EXERCISE INSTRUCTIONS: From the listing below, reproduce word for word the part that opens with the line containing "- [ ] I have added tests (*)" and closes with the line containing "- **Replace a"; reproduce nothing else.

RECORDS PROVIDED:

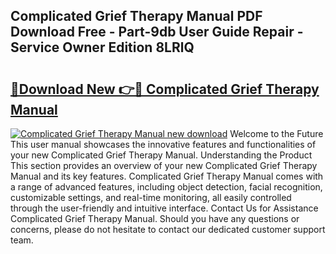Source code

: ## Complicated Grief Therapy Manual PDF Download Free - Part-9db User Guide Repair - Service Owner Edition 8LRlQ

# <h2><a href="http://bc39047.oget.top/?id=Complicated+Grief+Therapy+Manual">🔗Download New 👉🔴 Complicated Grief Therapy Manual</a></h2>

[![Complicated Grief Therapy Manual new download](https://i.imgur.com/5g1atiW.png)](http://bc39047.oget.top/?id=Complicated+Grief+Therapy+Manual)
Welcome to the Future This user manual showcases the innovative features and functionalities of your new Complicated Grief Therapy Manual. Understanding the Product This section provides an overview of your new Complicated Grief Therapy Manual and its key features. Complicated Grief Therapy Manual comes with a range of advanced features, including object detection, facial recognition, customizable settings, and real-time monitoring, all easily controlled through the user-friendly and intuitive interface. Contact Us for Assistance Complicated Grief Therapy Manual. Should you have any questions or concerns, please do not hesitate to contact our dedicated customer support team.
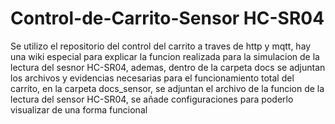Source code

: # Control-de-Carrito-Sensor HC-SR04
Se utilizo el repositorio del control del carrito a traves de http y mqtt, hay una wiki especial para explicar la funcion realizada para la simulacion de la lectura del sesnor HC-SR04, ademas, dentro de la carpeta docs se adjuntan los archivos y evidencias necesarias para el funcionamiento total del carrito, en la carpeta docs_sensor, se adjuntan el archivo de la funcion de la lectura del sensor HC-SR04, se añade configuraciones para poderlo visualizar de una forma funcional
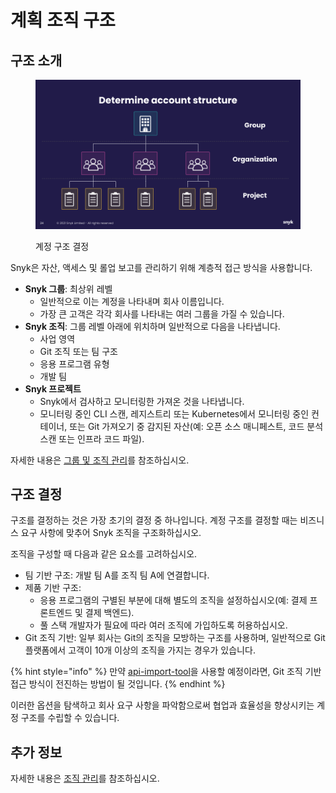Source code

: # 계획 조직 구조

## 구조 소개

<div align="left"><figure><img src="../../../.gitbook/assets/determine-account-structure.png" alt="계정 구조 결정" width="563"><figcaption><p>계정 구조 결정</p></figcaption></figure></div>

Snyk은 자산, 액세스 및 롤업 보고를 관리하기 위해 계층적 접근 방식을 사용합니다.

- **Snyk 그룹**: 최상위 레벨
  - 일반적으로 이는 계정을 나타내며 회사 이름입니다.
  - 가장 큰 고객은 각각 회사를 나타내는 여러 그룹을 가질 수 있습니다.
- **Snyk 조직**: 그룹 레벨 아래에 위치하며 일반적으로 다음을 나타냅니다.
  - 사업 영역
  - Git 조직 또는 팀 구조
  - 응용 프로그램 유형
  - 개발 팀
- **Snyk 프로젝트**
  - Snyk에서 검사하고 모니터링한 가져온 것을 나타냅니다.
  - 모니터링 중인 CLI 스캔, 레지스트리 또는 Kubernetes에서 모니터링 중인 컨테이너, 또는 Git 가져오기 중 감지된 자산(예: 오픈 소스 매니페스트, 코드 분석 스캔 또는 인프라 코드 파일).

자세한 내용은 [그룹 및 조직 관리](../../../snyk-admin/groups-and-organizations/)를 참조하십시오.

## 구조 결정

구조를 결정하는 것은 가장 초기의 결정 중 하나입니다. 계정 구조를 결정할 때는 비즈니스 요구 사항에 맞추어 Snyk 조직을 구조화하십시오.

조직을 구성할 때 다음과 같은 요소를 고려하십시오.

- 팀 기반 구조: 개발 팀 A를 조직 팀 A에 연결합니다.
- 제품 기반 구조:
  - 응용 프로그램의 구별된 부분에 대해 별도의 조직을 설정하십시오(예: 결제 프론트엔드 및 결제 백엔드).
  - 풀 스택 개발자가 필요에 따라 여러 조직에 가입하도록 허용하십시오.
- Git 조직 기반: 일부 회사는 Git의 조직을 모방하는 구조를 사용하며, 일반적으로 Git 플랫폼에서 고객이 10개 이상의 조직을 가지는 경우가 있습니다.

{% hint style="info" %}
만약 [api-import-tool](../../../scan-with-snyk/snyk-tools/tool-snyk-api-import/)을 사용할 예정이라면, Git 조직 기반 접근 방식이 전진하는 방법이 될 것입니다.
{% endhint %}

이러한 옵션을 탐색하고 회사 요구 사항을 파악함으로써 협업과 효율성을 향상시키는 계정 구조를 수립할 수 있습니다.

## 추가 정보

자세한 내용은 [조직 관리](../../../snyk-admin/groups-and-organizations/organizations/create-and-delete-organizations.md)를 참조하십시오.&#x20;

==

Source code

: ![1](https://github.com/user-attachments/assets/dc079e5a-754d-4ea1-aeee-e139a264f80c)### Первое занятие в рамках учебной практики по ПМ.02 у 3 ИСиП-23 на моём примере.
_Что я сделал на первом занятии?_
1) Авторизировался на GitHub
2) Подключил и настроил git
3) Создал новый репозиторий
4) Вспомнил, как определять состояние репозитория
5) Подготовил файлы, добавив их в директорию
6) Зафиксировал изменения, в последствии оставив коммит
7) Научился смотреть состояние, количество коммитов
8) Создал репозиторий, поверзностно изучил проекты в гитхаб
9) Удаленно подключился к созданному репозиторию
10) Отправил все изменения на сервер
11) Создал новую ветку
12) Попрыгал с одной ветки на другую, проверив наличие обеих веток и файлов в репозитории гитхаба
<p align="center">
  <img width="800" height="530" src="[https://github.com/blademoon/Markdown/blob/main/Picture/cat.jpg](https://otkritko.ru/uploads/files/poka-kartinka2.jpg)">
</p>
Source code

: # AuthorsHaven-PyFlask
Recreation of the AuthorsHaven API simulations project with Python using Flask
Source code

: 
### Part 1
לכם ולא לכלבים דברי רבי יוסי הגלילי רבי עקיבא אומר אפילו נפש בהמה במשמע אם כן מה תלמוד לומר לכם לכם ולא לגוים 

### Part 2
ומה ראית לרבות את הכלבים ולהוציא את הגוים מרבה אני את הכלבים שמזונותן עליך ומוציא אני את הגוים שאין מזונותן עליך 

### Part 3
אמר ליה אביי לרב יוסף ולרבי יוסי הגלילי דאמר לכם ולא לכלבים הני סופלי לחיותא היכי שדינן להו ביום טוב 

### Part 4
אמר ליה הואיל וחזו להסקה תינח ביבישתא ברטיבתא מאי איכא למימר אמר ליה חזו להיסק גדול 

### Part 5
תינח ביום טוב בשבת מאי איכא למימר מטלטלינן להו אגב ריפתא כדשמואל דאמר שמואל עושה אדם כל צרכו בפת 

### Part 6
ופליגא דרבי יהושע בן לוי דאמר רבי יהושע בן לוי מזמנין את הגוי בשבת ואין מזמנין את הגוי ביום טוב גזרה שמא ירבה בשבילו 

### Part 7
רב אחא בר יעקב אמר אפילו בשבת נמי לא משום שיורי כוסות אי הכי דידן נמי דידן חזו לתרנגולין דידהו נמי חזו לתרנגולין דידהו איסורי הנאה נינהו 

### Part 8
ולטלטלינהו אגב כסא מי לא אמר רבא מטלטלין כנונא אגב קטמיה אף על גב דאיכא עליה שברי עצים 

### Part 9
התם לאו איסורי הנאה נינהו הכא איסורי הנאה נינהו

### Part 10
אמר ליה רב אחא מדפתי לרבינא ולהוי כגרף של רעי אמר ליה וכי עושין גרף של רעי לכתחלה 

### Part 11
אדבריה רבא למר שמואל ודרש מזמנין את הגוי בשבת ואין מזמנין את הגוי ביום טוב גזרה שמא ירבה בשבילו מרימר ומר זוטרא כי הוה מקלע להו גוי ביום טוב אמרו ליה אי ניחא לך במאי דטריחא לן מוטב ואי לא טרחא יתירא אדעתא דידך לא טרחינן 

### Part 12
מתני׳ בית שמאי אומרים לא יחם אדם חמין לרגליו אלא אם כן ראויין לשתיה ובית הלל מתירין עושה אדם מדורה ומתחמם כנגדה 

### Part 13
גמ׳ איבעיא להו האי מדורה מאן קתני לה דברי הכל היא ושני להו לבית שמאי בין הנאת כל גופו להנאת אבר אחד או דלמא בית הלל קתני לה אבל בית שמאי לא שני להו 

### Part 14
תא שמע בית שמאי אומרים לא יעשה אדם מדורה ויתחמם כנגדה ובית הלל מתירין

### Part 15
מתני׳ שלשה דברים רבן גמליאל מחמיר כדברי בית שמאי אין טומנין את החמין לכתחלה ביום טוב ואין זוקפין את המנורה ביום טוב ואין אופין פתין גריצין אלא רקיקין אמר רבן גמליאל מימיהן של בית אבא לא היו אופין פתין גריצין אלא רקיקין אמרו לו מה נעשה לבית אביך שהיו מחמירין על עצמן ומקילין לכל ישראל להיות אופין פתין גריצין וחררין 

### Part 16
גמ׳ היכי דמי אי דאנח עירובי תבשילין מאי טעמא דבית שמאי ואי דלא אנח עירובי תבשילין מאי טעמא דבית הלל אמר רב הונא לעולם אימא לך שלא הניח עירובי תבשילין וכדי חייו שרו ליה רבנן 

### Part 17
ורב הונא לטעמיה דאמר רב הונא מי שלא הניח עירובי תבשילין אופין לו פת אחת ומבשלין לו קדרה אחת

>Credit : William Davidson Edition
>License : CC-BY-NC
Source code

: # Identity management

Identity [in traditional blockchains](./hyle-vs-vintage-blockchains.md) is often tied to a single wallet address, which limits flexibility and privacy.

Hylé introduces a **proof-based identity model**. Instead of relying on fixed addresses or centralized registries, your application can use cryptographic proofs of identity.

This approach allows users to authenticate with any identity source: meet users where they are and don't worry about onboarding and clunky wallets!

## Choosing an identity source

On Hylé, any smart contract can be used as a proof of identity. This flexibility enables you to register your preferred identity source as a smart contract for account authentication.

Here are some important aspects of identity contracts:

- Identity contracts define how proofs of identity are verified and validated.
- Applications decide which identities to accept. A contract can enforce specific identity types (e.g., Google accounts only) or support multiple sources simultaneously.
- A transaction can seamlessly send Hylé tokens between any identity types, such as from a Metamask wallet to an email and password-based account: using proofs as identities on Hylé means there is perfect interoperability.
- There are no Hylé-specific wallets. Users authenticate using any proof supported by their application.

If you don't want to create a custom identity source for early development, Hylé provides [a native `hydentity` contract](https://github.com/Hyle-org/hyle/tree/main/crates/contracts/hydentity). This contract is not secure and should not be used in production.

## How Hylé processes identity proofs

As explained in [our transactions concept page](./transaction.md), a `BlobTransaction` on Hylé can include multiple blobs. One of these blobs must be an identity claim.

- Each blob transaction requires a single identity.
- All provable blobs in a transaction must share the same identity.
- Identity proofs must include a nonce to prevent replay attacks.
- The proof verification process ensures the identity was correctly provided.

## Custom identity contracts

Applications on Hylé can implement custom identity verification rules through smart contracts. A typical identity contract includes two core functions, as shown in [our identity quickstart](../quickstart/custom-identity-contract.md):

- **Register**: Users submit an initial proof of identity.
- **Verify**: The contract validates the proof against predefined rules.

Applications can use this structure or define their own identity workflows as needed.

==

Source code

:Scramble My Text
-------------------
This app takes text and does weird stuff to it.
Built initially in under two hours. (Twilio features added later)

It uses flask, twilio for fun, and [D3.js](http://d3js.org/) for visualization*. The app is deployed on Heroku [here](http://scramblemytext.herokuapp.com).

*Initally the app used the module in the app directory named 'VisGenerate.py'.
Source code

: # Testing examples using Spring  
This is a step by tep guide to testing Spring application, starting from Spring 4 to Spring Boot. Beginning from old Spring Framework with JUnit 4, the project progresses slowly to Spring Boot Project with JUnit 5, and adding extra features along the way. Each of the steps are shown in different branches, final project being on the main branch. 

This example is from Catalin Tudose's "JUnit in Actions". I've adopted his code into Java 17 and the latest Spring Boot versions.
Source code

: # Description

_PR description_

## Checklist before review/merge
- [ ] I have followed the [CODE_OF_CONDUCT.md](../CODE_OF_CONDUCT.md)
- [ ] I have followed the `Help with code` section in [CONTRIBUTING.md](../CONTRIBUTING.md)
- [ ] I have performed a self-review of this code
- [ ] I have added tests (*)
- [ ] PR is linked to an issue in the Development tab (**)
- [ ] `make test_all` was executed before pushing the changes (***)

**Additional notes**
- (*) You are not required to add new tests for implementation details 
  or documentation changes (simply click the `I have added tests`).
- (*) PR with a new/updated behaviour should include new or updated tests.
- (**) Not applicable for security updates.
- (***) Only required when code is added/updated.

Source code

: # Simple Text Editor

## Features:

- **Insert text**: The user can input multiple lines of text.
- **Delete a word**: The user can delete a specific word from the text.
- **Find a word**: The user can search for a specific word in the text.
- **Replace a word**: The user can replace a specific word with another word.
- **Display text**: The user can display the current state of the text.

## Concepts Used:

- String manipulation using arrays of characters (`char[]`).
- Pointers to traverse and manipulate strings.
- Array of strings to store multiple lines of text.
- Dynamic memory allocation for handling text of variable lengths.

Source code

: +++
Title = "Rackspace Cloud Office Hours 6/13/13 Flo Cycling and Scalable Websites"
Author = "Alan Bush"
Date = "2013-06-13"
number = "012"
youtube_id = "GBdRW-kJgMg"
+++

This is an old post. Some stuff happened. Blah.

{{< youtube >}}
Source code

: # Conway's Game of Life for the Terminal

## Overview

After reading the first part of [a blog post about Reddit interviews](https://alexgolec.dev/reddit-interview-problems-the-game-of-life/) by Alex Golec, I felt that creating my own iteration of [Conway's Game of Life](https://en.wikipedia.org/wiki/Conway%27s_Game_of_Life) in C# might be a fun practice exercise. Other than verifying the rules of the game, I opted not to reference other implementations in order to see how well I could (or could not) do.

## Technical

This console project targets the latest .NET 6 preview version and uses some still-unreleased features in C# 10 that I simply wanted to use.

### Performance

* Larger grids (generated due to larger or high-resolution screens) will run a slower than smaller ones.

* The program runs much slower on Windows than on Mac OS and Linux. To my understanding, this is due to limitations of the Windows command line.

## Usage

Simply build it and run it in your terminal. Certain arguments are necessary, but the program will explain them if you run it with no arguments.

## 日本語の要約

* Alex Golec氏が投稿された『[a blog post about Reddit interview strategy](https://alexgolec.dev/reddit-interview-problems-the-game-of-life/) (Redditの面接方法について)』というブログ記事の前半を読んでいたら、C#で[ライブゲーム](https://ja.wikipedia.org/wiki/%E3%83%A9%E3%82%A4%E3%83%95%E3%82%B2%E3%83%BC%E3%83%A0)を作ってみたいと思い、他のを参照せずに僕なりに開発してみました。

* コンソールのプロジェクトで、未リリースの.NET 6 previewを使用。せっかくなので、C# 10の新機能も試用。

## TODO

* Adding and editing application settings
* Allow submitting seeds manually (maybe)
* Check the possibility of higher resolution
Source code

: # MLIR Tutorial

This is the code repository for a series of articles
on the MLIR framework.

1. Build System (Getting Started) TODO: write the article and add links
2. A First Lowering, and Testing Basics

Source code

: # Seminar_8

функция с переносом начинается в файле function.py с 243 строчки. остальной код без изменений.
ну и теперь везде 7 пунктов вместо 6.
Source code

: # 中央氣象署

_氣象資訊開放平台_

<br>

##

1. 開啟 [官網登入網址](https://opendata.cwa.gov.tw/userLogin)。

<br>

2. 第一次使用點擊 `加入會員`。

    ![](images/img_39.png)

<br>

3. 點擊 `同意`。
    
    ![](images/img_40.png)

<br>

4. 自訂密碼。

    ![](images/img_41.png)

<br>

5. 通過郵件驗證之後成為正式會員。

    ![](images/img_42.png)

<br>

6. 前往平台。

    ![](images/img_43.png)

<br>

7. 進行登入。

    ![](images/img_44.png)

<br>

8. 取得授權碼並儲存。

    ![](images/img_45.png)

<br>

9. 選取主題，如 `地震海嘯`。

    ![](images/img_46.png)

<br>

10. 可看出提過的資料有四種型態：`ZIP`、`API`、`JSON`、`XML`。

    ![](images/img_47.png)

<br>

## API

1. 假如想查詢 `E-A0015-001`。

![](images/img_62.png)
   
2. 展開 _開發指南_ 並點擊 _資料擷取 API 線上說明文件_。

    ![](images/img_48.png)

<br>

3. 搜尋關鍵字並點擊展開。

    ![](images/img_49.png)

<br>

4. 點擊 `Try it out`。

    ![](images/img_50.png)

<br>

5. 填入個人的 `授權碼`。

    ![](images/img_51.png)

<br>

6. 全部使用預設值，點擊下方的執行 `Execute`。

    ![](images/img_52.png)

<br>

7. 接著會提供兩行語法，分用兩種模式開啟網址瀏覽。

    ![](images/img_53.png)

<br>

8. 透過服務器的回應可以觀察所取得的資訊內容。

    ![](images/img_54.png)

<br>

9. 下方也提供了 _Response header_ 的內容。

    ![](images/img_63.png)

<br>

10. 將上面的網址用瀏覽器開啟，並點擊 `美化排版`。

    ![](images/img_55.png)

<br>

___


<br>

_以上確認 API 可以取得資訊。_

ANSWER TO THE EXERCISE:
- [ ] I have added tests (*)
- [ ] PR is linked to an issue in the Development tab (**)
- [ ] `make test_all` was executed before pushing the changes (***)

**Additional notes**
- (*) You are not required to add new tests for implementation details 
  or documentation changes (simply click the `I have added tests`).
- (*) PR with a new/updated behaviour should include new or updated tests.
- (**) Not applicable for security updates.
- (***) Only required when code is added/updated.

Source code

: # Simple Text Editor

## Features:

- **Insert text**: The user can input multiple lines of text.
- **Delete a word**: The user can delete a specific word from the text.
- **Find a word**: The user can search for a specific word in the text.
- **Replace a word**: The user can replace a specific word with another word.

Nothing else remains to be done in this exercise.